Scotty Bach, a detective with the Seattle Police Department’s Major Crimes Taskforce, answered questions about property crime (including bike theft) on Reddit yesterday.
Det. Bach’s answers shed some light on the department’s work and offer some advice for people trying to protect themselves against theft or give themselves the best chance of recovering a stolen bike.
First off, if you do not have a record of your bike’s serial number saved somewhere, do that now. Seriously, walk over to your bike this second and do it.
“I would encourage everyone to take a current photo of their bicycle/their serial number,” wrote Det. Bach. “You can email it to yourself.”
The top question from the AMA relates to a longstanding issue for people trying to track down their stolen bike: What do I do if I find it listed online or spot it at a local chop shop? This is one of the most common bike theft questions I get as editor of this blog, and I don’t have a great answer. Unfortunately, neither does Det. Bach:
If you rely on police to get your bike back from a known location or online seller, you will often be disappointed by a lack of interest or by a simple lack of available officers (property crime is always going to be a lower priority than violent or otherwise immediately dangerous incidents, as it should be). When police response isn’t there, you are left with a tough decision: Let the bike go and likely never see it again or take matter into your own hands.
I tried the latter once, and I would not recommend it. Neither does Det. Bach. But I understand that bikes are very personal, and even if Det. Bach and I say not to put yourself in harm’s way, some people are still going to do it. Because that’s your bike!
The disconnect between people’s drive to get their bikes back and the lack of police priority has even created space for real-life bike-recovering super heroes and other bike-recovering hobbyists. This is a sign of a problem, and I worry about the day a vigilante recovery goes awry.

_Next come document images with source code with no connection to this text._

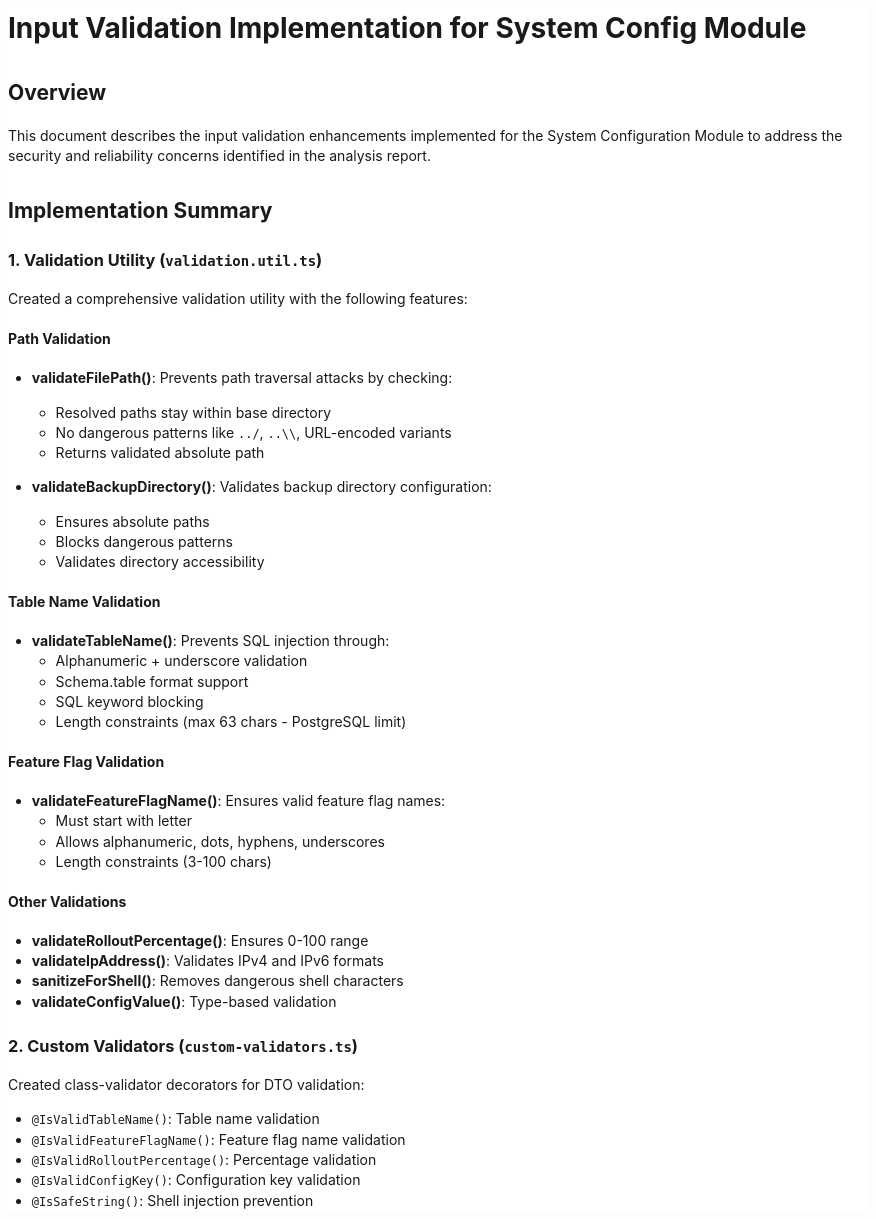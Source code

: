 # Input Validation Implementation for System Config Module

## Overview
This document describes the input validation enhancements implemented for the System Configuration Module to address the security and reliability concerns identified in the analysis report.

## Implementation Summary

### 1. Validation Utility (`validation.util.ts`)
Created a comprehensive validation utility with the following features:

#### Path Validation
- **validateFilePath()**: Prevents path traversal attacks by checking:
  - Resolved paths stay within base directory
  - No dangerous patterns like `../`, `..\\`, URL-encoded variants
  - Returns validated absolute path

- **validateBackupDirectory()**: Validates backup directory configuration:
  - Ensures absolute paths
  - Blocks dangerous patterns
  - Validates directory accessibility

#### Table Name Validation
- **validateTableName()**: Prevents SQL injection through:
  - Alphanumeric + underscore validation
  - Schema.table format support
  - SQL keyword blocking
  - Length constraints (max 63 chars - PostgreSQL limit)

#### Feature Flag Validation
- **validateFeatureFlagName()**: Ensures valid feature flag names:
  - Must start with letter
  - Allows alphanumeric, dots, hyphens, underscores
  - Length constraints (3-100 chars)

#### Other Validations
- **validateRolloutPercentage()**: Ensures 0-100 range
- **validateIpAddress()**: Validates IPv4 and IPv6 formats
- **sanitizeForShell()**: Removes dangerous shell characters
- **validateConfigValue()**: Type-based validation

### 2. Custom Validators (`custom-validators.ts`)
Created class-validator decorators for DTO validation:
- `@IsValidTableName()`: Table name validation
- `@IsValidFeatureFlagName()`: Feature flag name validation
- `@IsValidRolloutPercentage()`: Percentage validation
- `@IsValidConfigKey()`: Configuration key validation
- `@IsSafeString()`: Shell injection prevention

As a reminder, Seattle Bike Blog partners with Bike Index to provide a database of stolen bikes in the area. It’s a great way to find the owner of that bike you found ditched in the bushes near your house. It’s also a good way to make sure a used bike you are checking out was not stolen.
If your bike is stolen, be sure to report it to the police. If the thief is still in the area, call 911. Otherwise, SPD’s non-emergency number is 206-625-5011. You can also report bike thefts under $500 in value online, which will at least provide a record of the theft for larger investigative purposes.
After reporting to the police, you should also list the bike on Bike Index.